Tuesday, May 13, 2014

My Neighbor's Peony plus Creeping Zinnia, Cute Gaillardia and Bee-Friendly Salvia



Fragrant peony
My neighbor's fragrant peony
I don't have a peony, but my kind neighbor does.

She's a gardener too, although her tastes run more toward roses, lilacs and Japanese maples.

She and her husband are originally from China and she told me that peonies are seen as very special there. (This website says the peony is China's national flower!)

Peonies apparently are long-lived, but they can take a few years to settle in. I think this is the first year she has really gotten a nice amount of flowers from her peony.

Not only are the flowers beautiful, but they also have a lovely fragrance that reminds me of roses.
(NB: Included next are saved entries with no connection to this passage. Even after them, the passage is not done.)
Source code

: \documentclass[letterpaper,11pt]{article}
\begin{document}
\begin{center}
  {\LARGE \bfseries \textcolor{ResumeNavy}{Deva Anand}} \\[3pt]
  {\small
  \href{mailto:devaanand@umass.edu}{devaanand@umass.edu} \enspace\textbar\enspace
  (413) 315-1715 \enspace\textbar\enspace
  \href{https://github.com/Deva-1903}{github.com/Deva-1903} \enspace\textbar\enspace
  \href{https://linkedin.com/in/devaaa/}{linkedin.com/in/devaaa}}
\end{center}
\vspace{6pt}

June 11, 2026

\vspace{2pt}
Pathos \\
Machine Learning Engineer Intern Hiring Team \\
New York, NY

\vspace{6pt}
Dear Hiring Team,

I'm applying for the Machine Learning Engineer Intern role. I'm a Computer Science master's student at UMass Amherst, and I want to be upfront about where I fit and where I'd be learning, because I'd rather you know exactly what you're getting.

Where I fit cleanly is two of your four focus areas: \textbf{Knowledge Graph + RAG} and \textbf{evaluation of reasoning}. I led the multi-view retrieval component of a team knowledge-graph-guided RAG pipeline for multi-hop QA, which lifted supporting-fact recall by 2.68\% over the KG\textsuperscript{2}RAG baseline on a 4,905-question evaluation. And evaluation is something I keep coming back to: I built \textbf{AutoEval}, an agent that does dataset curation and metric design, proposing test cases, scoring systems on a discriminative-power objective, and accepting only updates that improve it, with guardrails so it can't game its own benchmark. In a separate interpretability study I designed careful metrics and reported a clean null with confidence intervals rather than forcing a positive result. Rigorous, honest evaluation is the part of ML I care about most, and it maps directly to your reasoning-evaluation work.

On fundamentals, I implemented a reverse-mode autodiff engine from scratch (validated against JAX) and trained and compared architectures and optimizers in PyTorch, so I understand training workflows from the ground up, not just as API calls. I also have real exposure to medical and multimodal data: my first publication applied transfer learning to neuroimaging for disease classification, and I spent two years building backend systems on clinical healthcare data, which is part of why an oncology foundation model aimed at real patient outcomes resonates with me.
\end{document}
Meanwhile, despite unseasonably hot weather (lots of days in the high 80s) and no rain this month, there are still plenty of flowers and buds in the Garden of Aaron, including:

Creeping dianthus
Creeping dianthus


Coneflower bud
Coneflower bud



Creeping zinnia...only it's an imposter, because it's not really a zinnia at all, but a completely different species: Sanvitalia procumbens

Gaillardia x grandiflora "Sunset Cutie"
Gaillardia x grandiflora "Sunset Cutie" (although truth be told, it doesn't look quite like the official Sunset Cutie photos) 
Salvia nemorosa "May Night" and bumblebee
Salvia nemorosa "May Night" and bumblebee 

Salvia guaranitica, Anise-Scented Sage, "Black and Blue" buds
Salvia guaranitica, Anise-Scented Sage, "Black and Blue" buds


Natchez Mock Orange and ant
The Natchez Mock Orange is blooming its heart out. I'm happy to see that it attracts some insects - mainly ants and small bees. Despite the fact that some sources describe Natchez as being a scentless Mock Orange, I can detect a light scent -- which is exciting because often I have the opposite experience of not being able to smell flowers that are supposed to be fragrant! 

8 comments:

  1. Thanks for posting the pictures of my peonies. As you said, peonies mean so much to Chinese. City Luoyang is called the capital of peonies in China. Around this time of the year, people from all over China go to Luoyang for peony festival. My mother loves peonies very much. I'll definitely show her your pictures.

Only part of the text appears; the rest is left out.